**What to work on:** Read the records below and copy each line that contains "name".
● ● ● ● ●
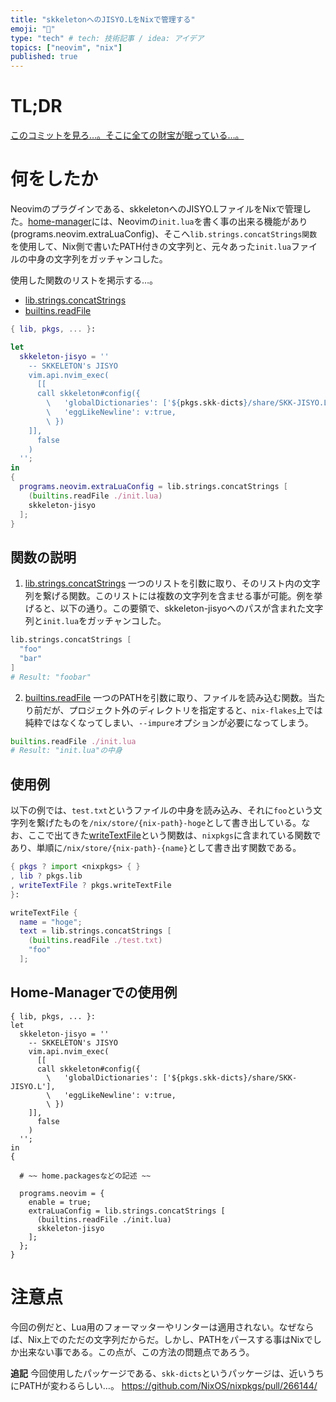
 ```yaml
---
title: "skkeletonへのJISYO.LをNixで管理する"
emoji: "🎉"
type: "tech" # tech: 技術記事 / idea: アイデア
topics: ["neovim", "nix"]
published: true
---
```


# TL;DR
[このコミットを見ろ…。そこに全ての財宝が眠っている…。](https://github.com/haruki7049/my_nixos_config/commit/e05e38b8f555ed0b4d6da2183b6ca42a596f74bf)

# 何をしたか
Neovimのプラグインである、skkeletonへのJISYO.LファイルをNixで管理した。[home-manager](https://github.com/nix-community/home-manager)には、Neovimの`init.lua`を書く事の出来る機能があり(programs.neovim.extraLuaConfig)、そこへ`lib.strings.concatStrings関数`を使用して、Nix側で書いたPATH付きの文字列と、元々あった`init.lua`ファイルの中身の文字列をガッチャンコした。

使用した関数のリストを掲示する…。
- [lib.strings.concatStrings](https://nixos.org/manual/nixpkgs/stable/#sec-functions-library-strings)
- [builtins.readFile](https://nix.dev/manual/nix/2.23/language/builtins.html#builtins-readFile)

```nix
{ lib, pkgs, ... }:

let
  skkeleton-jisyo = ''
    -- SKKELETON's JISYO
    vim.api.nvim_exec(
      [[
      call skkeleton#config({
        \   'globalDictionaries': ['${pkgs.skk-dicts}/share/SKK-JISYO.L'],
        \   'eggLikeNewline': v:true,
        \ })
    ]],
      false
    )
  '';
in
{
  programs.neovim.extraLuaConfig = lib.strings.concatStrings [
    (builtins.readFile ./init.lua)
    skkeleton-jisyo
  ];
}
```

## 関数の説明
1. [lib.strings.concatStrings](https://nixos.org/manual/nixpkgs/stable/#sec-functions-library-strings)
一つのリストを引数に取り、そのリスト内の文字列を繋げる関数。このリストには複数の文字列を含ませる事が可能。例を挙げると、以下の通り。この要領で、skkeleton-jisyoへのパスが含まれた文字列と`init.lua`をガッチャンコした。
```nix
lib.strings.concatStrings [
  "foo"
  "bar"
]
# Result: "foobar"
```

2. [builtins.readFile](https://nix.dev/manual/nix/2.23/language/builtins.html#builtins-readFile)
一つのPATHを引数に取り、ファイルを読み込む関数。当たり前だが、プロジェクト外のディレクトリを指定すると、`nix-flakes`上では純粋ではなくなってしまい、`--impure`オプションが必要になってしまう。
```nix
builtins.readFile ./init.lua
# Result: "init.lua"の中身
```

## 使用例
以下の例では、`test.txt`というファイルの中身を読み込み、それに`foo`という文字列を繋げたものを`/nix/store/{nix-path}-hoge`として書き出している。なお、ここで出てきた[writeTextFile](https://ryantm.github.io/nixpkgs/builders/trivial-builders/)という関数は、`nixpkgs`に含まれている関数であり、単順に`/nix/store/{nix-path}-{name}`として書き出す関数である。
```nix
{ pkgs ? import <nixpkgs> { }
, lib ? pkgs.lib
, writeTextFile ? pkgs.writeTextFile
}:

writeTextFile {
  name = "hoge";
  text = lib.strings.concatStrings [
    (builtins.readFile ./test.txt)
    "foo"
  ];
```

## Home-Managerでの使用例
```
{ lib, pkgs, ... }:
let
  skkeleton-jisyo = ''
    -- SKKELETON's JISYO
    vim.api.nvim_exec(
      [[
      call skkeleton#config({
        \   'globalDictionaries': ['${pkgs.skk-dicts}/share/SKK-JISYO.L'],
        \   'eggLikeNewline': v:true,
        \ })
    ]],
      false
    )
  '';
in
{

  # ~~ home.packagesなどの記述 ~~

  programs.neovim = {
    enable = true;
    extraLuaConfig = lib.strings.concatStrings [
      (builtins.readFile ./init.lua)
      skkeleton-jisyo
    ];
  };
}
```

# 注意点
今回の例だと、Lua用のフォーマッターやリンターは適用されない。なぜならば、Nix上でのただの文字列だからだ。しかし、PATHをパースする事はNixでしか出来ない事である。この点が、この方法の問題点であろう。

**追記**
今回使用したパッケージである、`skk-dicts`というパッケージは、近いうちにPATHが変わるらしい…。
https://github.com/NixOS/nixpkgs/pull/266144/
● ● ● ● ●
**Solved problem:**
以下の例では、`test.txt`というファイルの中身を読み込み、それに`foo`という文字列を繋げたものを`/nix/store/{nix-path}-hoge`として書き出している。なお、ここで出てきた[writeTextFile](https://ryantm.github.io/nixpkgs/builders/trivial-builders/)という関数は、`nixpkgs`に含まれている関数であり、単順に`/nix/store/{nix-path}-{name}`として書き出す関数である。
  name = "hoge";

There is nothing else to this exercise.